Кюре Равено несколько страниц своего «Сборника» посвятил тому, что он назвал «тяжбой за места» между его викарием и местными нотаблями по поводу права занять скамьи хора. В связи с этим он очень хлопочет о том, чтобы в нефе были сделаны и установлены новые скамьи: там он собирался обучать детей закону Божьему, мальчиков и девочек отдельно[230]
. Также он сдавал эти коллективные сиденья внаем наиболее щедрым прихожанам, что породило новые ссоры среди них. Его поведение говорит о современности взглядов, поскольку такая практика еще не стала общепринятой.
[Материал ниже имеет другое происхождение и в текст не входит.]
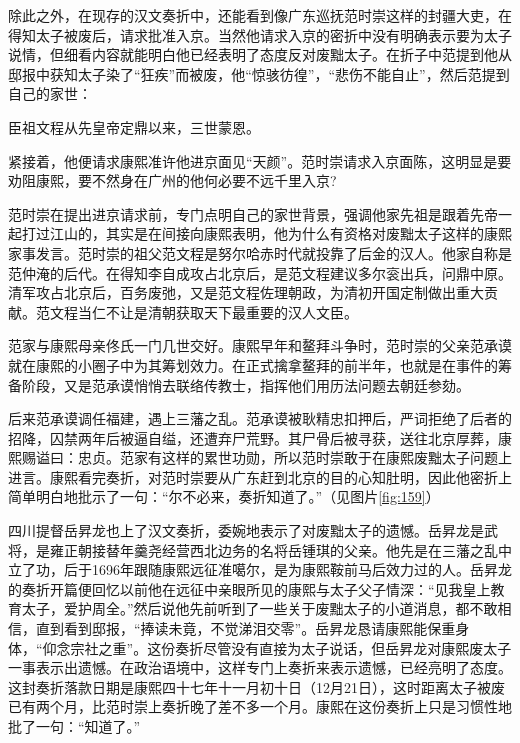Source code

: 
除此之外，在现存的汉文奏折中，还能看到像广东巡抚范时崇这样的封疆大吏，在得知太子被废后，请求批准入京。当然他请求入京的密折中没有明确表示要为太子说情，但细看内容就能明白他已经表明了态度反对废黜太子。在折子中范提到他从邸报中获知太子染了“狂疾”而被废，他“惊骇彷徨”，“悲伤不能自止”，然后范提到自己的家世：



\begin{bookquote}臣祖文程从先皇帝定鼎以来，三世蒙恩。\end{bookquote}


紧接着，他便请求康熙准许他进京面见“天颜”。范时崇请求入京面陈，这明显是要劝阻康熙，要不然身在广州的他何必要不远千里入京?



范时崇在提出进京请求前，专门点明自己的家世背景，强调他家先祖是跟着先帝一起打过江山的，其实是在间接向康熙表明，他为什么有资格对废黜太子这样的康熙家事发言。范时崇的祖父范文程是努尔哈赤时代就投靠了后金的汉人。他家自称是范仲淹的后代。在得知李自成攻占北京后，是范文程建议多尔衮出兵，问鼎中原。清军攻占北京后，百务废弛，又是范文程佐理朝政，为清初开国定制做出重大贡献。范文程当仁不让是清朝获取天下最重要的汉人文臣。



范家与康熙母亲佟氏一门几世交好。康熙早年和鳌拜斗争时，范时崇的父亲范承谟就在康熙的小圈子中为其筹划效力。在正式擒拿鳌拜的前半年，也就是在事件的筹备阶段，又是范承谟悄悄去联络传教士，指挥他们用历法问题去朝廷参劾。



后来范承谟调任福建，遇上三藩之乱。范承谟被耿精忠扣押后，严词拒绝了后者的招降，囚禁两年后被逼自缢，还遭弃尸荒野。其尸骨后被寻获，送往北京厚葬，康熙赐谥曰：忠贞。范家有这样的累世功勋，所以范时崇敢于在康熙废黜太子问题上进言。康熙看完奏折，对范时崇要从广东赶到北京的目的心知肚明，因此他密折上简单明白地批示了一句：“尔不必来，奏折知道了。”（见图片\ref{fig:159}）



四川提督岳昇龙也上了汉文奏折，委婉地表示了对废黜太子的遗憾。岳昇龙是武将，是雍正朝接替年羹尧经营西北边务的名将岳锺琪的父亲。他先是在三藩之乱中立了功，后于1696年跟随康熙远征准噶尔，是为康熙鞍前马后效力过的人。岳昇龙的奏折开篇便回忆以前他在远征中亲眼所见的康熙与太子父子情深：“见我皇上教育太子，爱护周全。”然后说他先前听到了一些关于废黜太子的小道消息，都不敢相信，直到看到邸报，“捧读未竟，不觉涕泪交零”。岳昇龙恳请康熙能保重身体，“仰念宗社之重”。这份奏折尽管没有直接为太子说话，但岳昇龙对康熙废太子一事表示出遗憾。在政治语境中，这样专门上奏折来表示遗憾，已经亮明了态度。这封奏折落款日期是康熙四十七年十一月初十日（12月21日），这时距离太子被废已有两个月，比范时崇上奏折晚了差不多一个月。康熙在这份奏折上只是习惯性地批了一句：“知道了。”

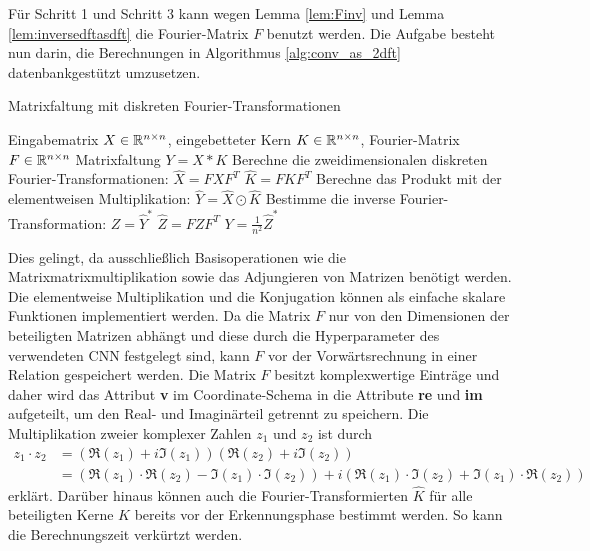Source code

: Für Schritt 1 und Schritt 3 kann wegen Lemma \ref{lem:Finv} und Lemma \ref{lem:inversedftasdft} die Fourier-Matrix $F$ benutzt werden. Die Aufgabe besteht nun darin, die Berechnungen in Algorithmus \ref{alg:conv_as_2dft} datenbankgestützt umzusetzen. 
\begin{algorithm}[h]
    \caption{Matrixfaltung mit diskreten Fourier-Transformationen}
    \label{alg:conv_as_2dft}
    \begin{algorithmic}
    \Require  Eingabematrix $X \in \mathbb{R}^{n \times n}$, eingebetteter Kern $K \in \mathbb{R}^{n \times n}$, Fourier-Matrix $F \in \mathbb{R}^{n \times n}$ 
    \Ensure Matrixfaltung $Y= X \ast K$
    \State Berechne die zweidimensionalen diskreten Fourier-Transformationen:
    \State $\hat{X}=F X F^T$
    \State $\hat{K}=F K F^T$ 
    \State Berechne das Produkt mit der elementweisen Multiplikation:
    \State $\hat{Y}= \hat{X} \odot \hat{K}$
    \State Bestimme die inverse Fourier-Transformation:  
    \State $Z=\hat{Y}^*$
    \State $\hat{Z}=F Z F^T$
    \State $Y=\frac{1}{n^2}\hat{Z}^*$
    \end{algorithmic}
\end{algorithm}

Dies gelingt, da ausschließlich Basisoperationen wie die Matrixmatrixmultiplikation sowie das Adjungieren von Matrizen benötigt werden. Die elementweise Multiplikation und die Konjugation können als einfache skalare Funktionen implementiert werden. Da die Matrix $F$ nur von den Dimensionen der beteiligten Matrizen abhängt und diese durch die Hyperparameter des verwendeten CNN festgelegt sind, kann $F$ vor der Vorwärtsrechnung in einer Relation gespeichert werden. 
Die Matrix $F$ besitzt komplexwertige Einträge und daher wird das Attribut \textbf{v} im Coordinate-Schema in die Attribute \textbf{re} und \textbf{im} aufgeteilt, um den Real- und Imaginärteil getrennt zu speichern. Die Multiplikation zweier komplexer Zahlen $z_1$ und $z_2$ ist durch
\begin{align*}
    z_1 \cdot z_2 &=(\Re(z_1)+ i \Im(z_1))(\Re(z_2)+i \Im(z_2))\\
    &=(\Re(z_1) \cdot \Re(z_2)-\Im(z_1) \cdot \Im(z_2))+ i (\Re(z_1) \cdot \Im(z_2)+ \Im(z_1) \cdot \Re(z_2))
\end{align*}
erklärt.
Darüber hinaus können auch die Fourier-Transformierten $\hat{K}$ für alle beteiligten Kerne $K$ bereits vor der Erkennungsphase bestimmt werden. So kann die Berechnungszeit verkürtzt werden.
Тем не менее его внимание к этой мебели продиктовано не только пастырскими обязанностями: когда он пишет, кто имеет право на кресло или стул на всех собраниях, где он бывает (епархиальные синоды и даже последняя протестантская ассамблея в Бри), то исходит из уважения к сану и особенно из желания оказать почести преосвященству — это входило в непосредственные обязанности священника. Возможно, причины такого его внимания к этой теме намного прозаичнее «войны» педагогов–гигиенистов XIX века «за скамьи»: у него болят ноги. В те времена меблировка хижин и даже домов священников почти не включала в себя удобных сидений, «сидеть [означало] опуститься на сиденье, отдохнуть. Сесть на скамьи, стулья, наместо, на траву, на землю»[231].На первый взгляд, перечисление из словаря Фюретьера, книги времен Людовика XIV, удивляет. Странный перечень мест, где можно отдохнуть сидя! Аббат–лексиколог упоминает знакомые нам специально созданные сиденья, которые как бы удваивают тело сидящего (ведь у них есть спинка, ножки, ручки), и добавляет к ним список природных мест, пригодных для сидения. Мы видим, как здесь старинные обычаи (садиться прямо на пол и использовать для сидения неровности почвы) сочетаются с новыми веяниями. Эти веяния совпадают по времени с распространением скамей в учебных заведениях[232]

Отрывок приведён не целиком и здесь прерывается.